| AIM OF THE EXERCISE |
From the line that holds "They correspond to each problem instance." down to the last line of the listing below, transcribe exactly and only those lines. Leave pictures out.

┄┄┄┄┄┄

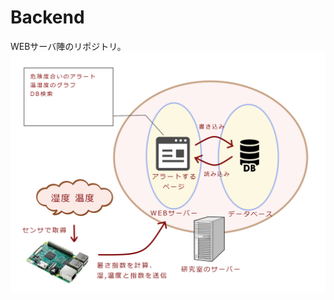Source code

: # Backend
WEBサーバ陣のリポジトリ。
![解説図](https://github.com/Noshin0251/Backend/blob/master/%E8%A7%A3%E8%AA%AC%E5%9B%B3/%E5%9B%B3.png)
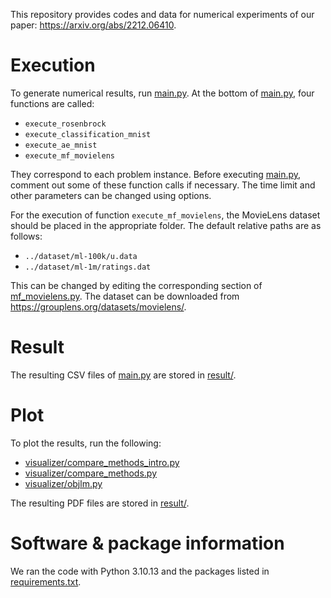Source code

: This repository provides codes and data for numerical experiments of our paper: https://arxiv.org/abs/2212.06410.


# Execution
To generate numerical results, run [main.py](main.py).
At the bottom of [main.py](main.py), four functions are called:
- `execute_rosenbrock`
- `execute_classification_mnist`
- `execute_ae_mnist`
- `execute_mf_movielens`

They correspond to each problem instance.
Before executing [main.py](main.py), comment out some of these function calls if necessary.
The time limit and other parameters can be changed using options.

For the execution of function `execute_mf_movielens`, the MovieLens dataset should be placed in the appropriate folder.
The default relative paths are as follows:
- `../dataset/ml-100k/u.data`
- `../dataset/ml-1m/ratings.dat`

This can be changed by editing the corresponding section of [mf_movielens.py](problem/mf_movielens.py).
The dataset can be downloaded from https://grouplens.org/datasets/movielens/.


# Result
The resulting CSV files of [main.py](main.py) are stored in [result/](result/).


# Plot
To plot the results, run the following:
- [visualizer/compare_methods_intro.py](visualizer/compare_methods_intro.py)
- [visualizer/compare_methods.py](visualizer/compare_methods.py)
- [visualizer/objlm.py](visualizer/objlm.py)

The resulting PDF files are stored in [result/](result/).


# Software & package information
We ran the code with Python 3.10.13 and the packages listed in [requirements.txt](requirements.txt).
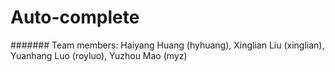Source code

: # Auto-complete
####### Team members: 
Haiyang Huang (hyhuang), Xinglian Liu (xinglian), Yuanhang Luo (royluo), Yuzhou Mao (myz)
  
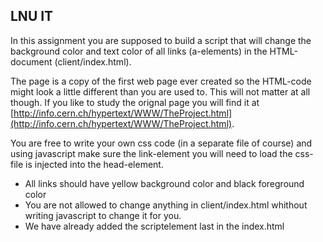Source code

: ## LNU IT
In this assignment you are supposed to build a script that will change the background color and text color of all links (a-elements) in the HTML-document (client/index.html).

The page is a copy of the first web page ever created so the HTML-code might look a little different than you are used to. This will not matter at all though. If you like to study the orignal page you will find it at [http://info.cern.ch/hypertext/WWW/TheProject.html](http://info.cern.ch/hypertext/WWW/TheProject.html).

You are free to write your own css code (in a separate file of course) and using javascript make sure the link-element you will need to load the css-file is injected into the head-element.

* All links should have yellow background color and black foreground color
* You are not allowed to change anything in client/index.html whithout writing javascript to change it for you.
* We have already added the scriptelement last in the index.html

┄┄┄┄┄┄

| RESULT FOR THIS TASK |
They correspond to each problem instance.
Before executing [main.py](main.py), comment out some of these function calls if necessary.
The time limit and other parameters can be changed using options.

For the execution of function `execute_mf_movielens`, the MovieLens dataset should be placed in the appropriate folder.
The default relative paths are as follows:
- `../dataset/ml-100k/u.data`
- `../dataset/ml-1m/ratings.dat`

This can be changed by editing the corresponding section of [mf_movielens.py](problem/mf_movielens.py).
The dataset can be downloaded from https://grouplens.org/datasets/movielens/.


# Result
The resulting CSV files of [main.py](main.py) are stored in [result/](result/).


# Plot
To plot the results, run the following:
- [visualizer/compare_methods_intro.py](visualizer/compare_methods_intro.py)
- [visualizer/compare_methods.py](visualizer/compare_methods.py)
- [visualizer/objlm.py](visualizer/objlm.py)

The resulting PDF files are stored in [result/](result/).


# Software & package information
We ran the code with Python 3.10.13 and the packages listed in [requirements.txt](requirements.txt).
Source code

: # Auto-complete
####### Team members: 
Haiyang Huang (hyhuang), Xinglian Liu (xinglian), Yuanhang Luo (royluo), Yuzhou Mao (myz)
  
Source code

: ## LNU IT
In this assignment you are supposed to build a script that will change the background color and text color of all links (a-elements) in the HTML-document (client/index.html).

The page is a copy of the first web page ever created so the HTML-code might look a little different than you are used to. This will not matter at all though. If you like to study the orignal page you will find it at [http://info.cern.ch/hypertext/WWW/TheProject.html](http://info.cern.ch/hypertext/WWW/TheProject.html).

You are free to write your own css code (in a separate file of course) and using javascript make sure the link-element you will need to load the css-file is injected into the head-element.

* All links should have yellow background color and black foreground color
* You are not allowed to change anything in client/index.html whithout writing javascript to change it for you.
* We have already added the scriptelement last in the index.html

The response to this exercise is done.